Mechanisms of proteostasis network vulnerability in Kennedy’s Disease
Summary Description
Kennedy’s Disease is a rare disorder that causes muscle weakness by damaging nerve and muscle cells through the toxic buildup of proteins. This happens when the androgen receptor becomes faulty, causing proteins to misfold and clump together. Our cells have a built-in defense system – called the proteostasis network – that normally keeps proteins healthy by managing their production, folding, and removal. But this system does not work the same in every person or every tissue, and that difference can influence how badly someone is affected by disease. This project uses tiny worms, called C. elegans, to explore how natural differences in these protein-defense systems affect disease vulnerability. By closely tracking protein clumping and behavior in individual worms, we will identify who is more resilient and why. We will also study genetic differences and test ways to strengthen these defense systems using gene editing and drugs. In the long run, this research could help us find new ways to protect people from diseases like Kennedy’s disease by boosting their natural ability to manage harmful proteins.
Bio
Laura Bott earned her degree in biochemistry at Imperial College London (UK) and completed her Ph.D through the Graduate Partnership Program in Neuroscience at the Karolinska Institute (Sweden) and the National Institutes of Health (Bethesda, MD). Her doctoral research examined the interplay between the androgen receptor and cellular protein degradation systems in Kennedy’s disease, with the aim of accelerating mutant protein turnover for therapeutic benefit. This work laid the foundation for two clinical trials in patients with Kennedy’s disease, including the AJ201 trial.

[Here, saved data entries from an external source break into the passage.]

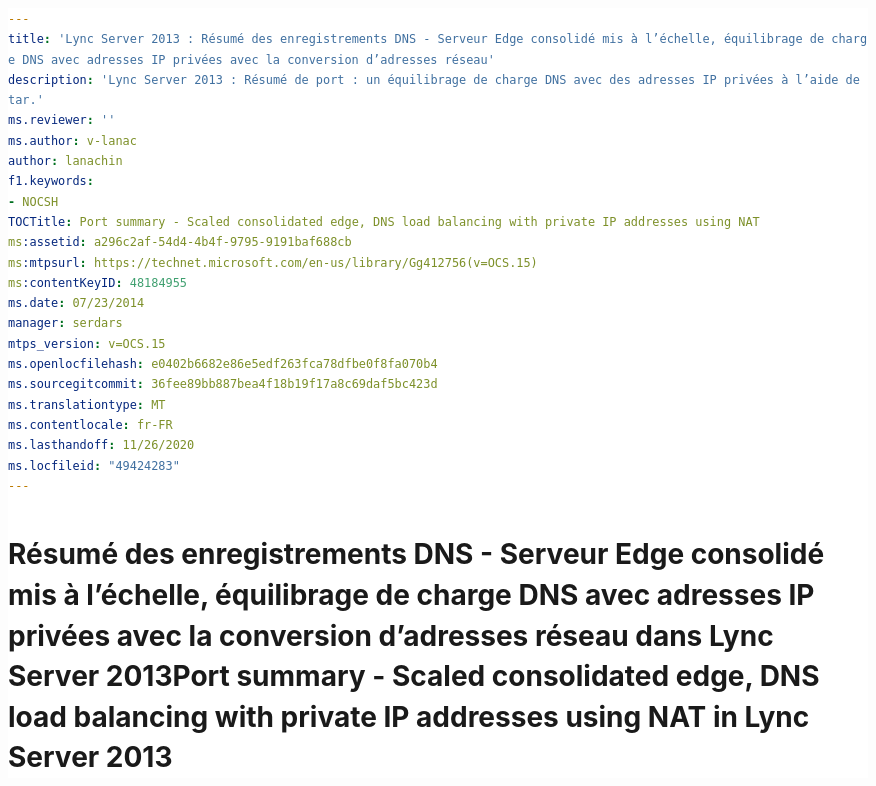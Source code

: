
 ```yaml
---
title: 'Lync Server 2013 : Résumé des enregistrements DNS - Serveur Edge consolidé mis à l’échelle, équilibrage de charge DNS avec adresses IP privées avec la conversion d’adresses réseau'
description: 'Lync Server 2013 : Résumé de port : un équilibrage de charge DNS avec des adresses IP privées à l’aide de tar.'
ms.reviewer: ''
ms.author: v-lanac
author: lanachin
f1.keywords:
- NOCSH
TOCTitle: Port summary - Scaled consolidated edge, DNS load balancing with private IP addresses using NAT
ms:assetid: a296c2af-54d4-4b4f-9795-9191baf688cb
ms:mtpsurl: https://technet.microsoft.com/en-us/library/Gg412756(v=OCS.15)
ms:contentKeyID: 48184955
ms.date: 07/23/2014
manager: serdars
mtps_version: v=OCS.15
ms.openlocfilehash: e0402b6682e86e5edf263fca78dfbe0f8fa070b4
ms.sourcegitcommit: 36fee89bb887bea4f18b19f17a8c69daf5bc423d
ms.translationtype: MT
ms.contentlocale: fr-FR
ms.lasthandoff: 11/26/2020
ms.locfileid: "49424283"
---
```

# <a name="port-summary---scaled-consolidated-edge-dns-load-balancing-with-private-ip-addresses-using-nat-in-lync-server-2013"></a><span data-ttu-id="7f597-103">Résumé des enregistrements DNS - Serveur Edge consolidé mis à l’échelle, équilibrage de charge DNS avec adresses IP privées avec la conversion d’adresses réseau dans Lync Server 2013</span><span class="sxs-lookup"><span data-stu-id="7f597-103">Port summary - Scaled consolidated edge, DNS load balancing with private IP addresses using NAT in Lync Server 2013</span></span>

<div data-xmlns="http://www.w3.org/1999/xhtml">

<div class="topic" data-xmlns="http://www.w3.org/1999/xhtml" data-msxsl="urn:schemas-microsoft-com:xslt" data-cs="https://msdn.microsoft.com/">

<div data-asp="https://msdn2.microsoft.com/asp">



</div>

<div id="mainSection">

<div id="mainBody"><span data-ttu-id="7f597-104">

<span> </span></span><span class="sxs-lookup"><span data-stu-id="7f597-104">
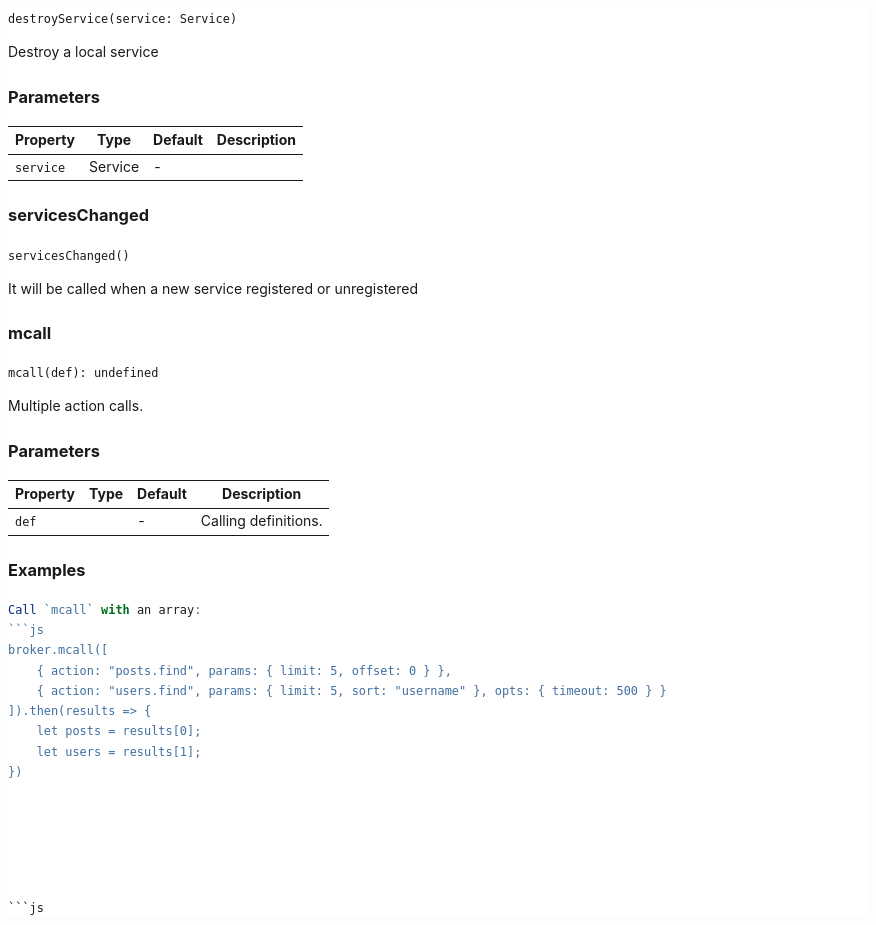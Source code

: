 

`destroyService(service: Service)`

Destroy a local service


### Parameters

| Property | Type | Default | Description |
| -------- | ---- | ------- | ----------- |
| `service` | Service | - |  |








### servicesChanged



`servicesChanged()`

It will be called when a new service registered or unregistered









### mcall



`mcall(def): undefined`

Multiple action calls.


### Parameters

| Property | Type | Default | Description |
| -------- | ---- | ------- | ----------- |
| `def` |  | - | Calling definitions. |






### Examples





```js
Call `mcall` with an array:
```js
broker.mcall([
	{ action: "posts.find", params: { limit: 5, offset: 0 } },
	{ action: "users.find", params: { limit: 5, sort: "username" }, opts: { timeout: 500 } }
]).then(results => {
	let posts = results[0];
	let users = results[1];
})
```
```





```js
```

Laura pursued her postdoctoral training at Northwestern University (Evanston, IL), where she studied the regulation of protein homeostasis (proteostasis) in aging and disease. During this time, she developed genetically encoded biosensors that enable real-time monitoring of proteostasis and discovered that proteostasis capacity varies substantially among individuals. Her current research focuses on uncovering the molecular basis of this interindividual variability and how these differences shape disease risk.